Another Forum Response: On the Canons and Written Tradition

Dear _______:

In the first place, my name is Deacon Joseph Suaiden. Why I’ve been downgraded to my last name in a third-person response to me indicates that you are not communicating directly with me at this point, but communicating about me to other readers. (I’ve known you far longer than to be reduced to a username.) I find such behavior somewhat jarring as I wrote with sufficient candor, but took care not to be offensive. This is not an Internet debate. You are relaying misinformation and now I am correcting it. Further, I found your tone somewhat condescending, which left me disinclined to explain myself.

Now that you wish to make a show of me, however, I will have to take the time to explain your errors.

You write:

However, I don’t agree with your interpretation of Orthodox history, since you seem to think that we have a comprehensive written record for everything going back to the Apostles, which is manifestly not true historically (how else would we have different textual variants of the NT?) and not even doctrinally necessary, as shown by St Basil’s defense of the Sign of the Cross, a practice founded on unwritten authority.

This is a sham argument. I had not claimed that “we have a comprehensive written record for everything going back to the Apostles”. Without touching on the fact that we have everything necessary for the proper functioning of the Church written down in many volumes–which is in fact true– I was referring rather specifically to procedure in terms of the public acts of the Church. Certainly in the time of the Apostles things were preserved much more by oral tradition than written. Yet even the Apostles themselves recorded canons. But to claim that is the case now isn’t just silly, it borders on disingenuous. Certainly by the time of the Ecumenical Councils, there were already episcopal registers, festal sermons, grammatas and numerous other writings connected specifically to Church procedure. Certainly there was virtually nothing being preserved solely by oral tradition in terms of the liturgical actions, which have incredible textual support in East and West.

On these matters I wrote exactly this much: But putting aside the moral aspect of such a view is that the historical record is precisely what we use for making determinations…. This is why our meetings have minutes. This is why meetings, trials, require a scribe or a secretary. Can we even envision a Church of the Councils– with none of the councils having documentation?… We have traditions, we have policies, canons, procedures. They are, for most people, incredibly boring. But to people who are sticklers for doing it right– they are our assurance that we have retained the actions going back to the time of the Apostles.

How you seem to have deduced that I did not include oral traditions in “traditions” is somewhat beyond me, but it is irrelevant to the argument. The procedural aspects to which I referred in my original blog post concerning Abp Auxentios concern the by-laws of the Greek Church and the canons of the Church itself– things that are obviously not oral tradition, and not only written, but have substantial commentary concerning every line. Trasmuting what was canonically a farce of a trial into a mystical act no subject to canonical procedure is a unique but flawed counter to the reality that the events leading the trial and the events leading up to it were patently uncanonical.

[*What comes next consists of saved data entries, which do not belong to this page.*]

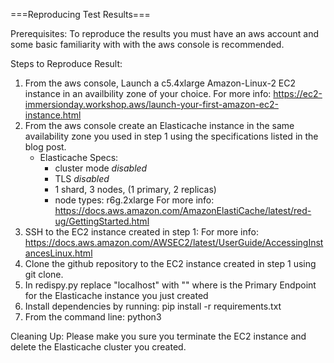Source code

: ===Reproducing Test Results===

Prerequisites:
    To reproduce the results you must have an aws account and
    some basic familiarity with with the aws console is recommended.

Steps to Reproduce Result:
1) From the aws console, Launch a c5.4xlarge Amazon-Linux-2 EC2 instance in an availbility zone of your choice.
    For more info: https://ec2-immersionday.workshop.aws/launch-your-first-amazon-ec2-instance.html
2) From the aws console create an Elasticache instance in the same availability zone you used in step 1 using the specifications listed in the blog post.
    * Elasticache Specs:
        * cluster mode *disabled*
        * TLS *disabled*
        * 1 shard, 3 nodes, (1 primary, 2 replicas)
        * node types: r6g.2xlarge
    For more info: https://docs.aws.amazon.com/AmazonElastiCache/latest/red-ug/GettingStarted.html
3) SSH to the EC2 instance created in step 1:
    For more info: https://docs.aws.amazon.com/AWSEC2/latest/UserGuide/AccessingInstancesLinux.html
4) Clone the github repository to the EC2 instance created in step 1 using git clone.
5) In redispy.py replace "localhost" with "<Primary Endpoint>"
    where <Primary Endpoint> is the Primary Endpoint for the Elasticache instance you just created
6) Install dependencies by running:
    pip install -r requirements.txt
7) From the command line: python3 <Path to redispy.py>

Cleaning Up:
Please make you sure you terminate the EC2 instance and delete the Elasticache cluster you created.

I’ve referred to the Synod of the Oak a couple of times on this because the Synod of the Oak’s proceedings were in fact nullified and a second council was reconvened to condemn St John. Even then, there was procedure, which is why St John, like Abp Auxentios, walked away from the proceedings– in the first place, they had no jurisdiction over him, and in the second, he refused to be judged by his accusers. Unlike Abp Auxentios, the persecutors of St John in fact did at least make multiple attempts against him. Apparently, the persecutors of Abp Auxentios didn’t see any need to bother with the inconvenience, canons notwithstanding!

This over-mysticization of routine Church procedure– and the deposition of a Bishop is a routine procedure with a fairly straightforward process, one that the 1985 conspirators basically ignored since it would have worked against them– is a fairly recent phenomenon as official Orthodoxy “renews itself” through the ecumenical movement and has led to disastrous canonical anomalies; but it is alien to True Orthodox of all races.

I would recommend you read the Dialogue of Palladius concerning the Life of St John Chrysostom. Besides the deep edification from such a holy life, it is also very educational on how trials were not to be conducted and precisely how seriously documentation “for those with legalistic scruples” was taken as far back as when the Church had committed only two Ecumenical Councils to its memory. … 2_text.htm

I would also advise trying to read my post in the spirit in which I tried to write it, which was not polemical but explanatory.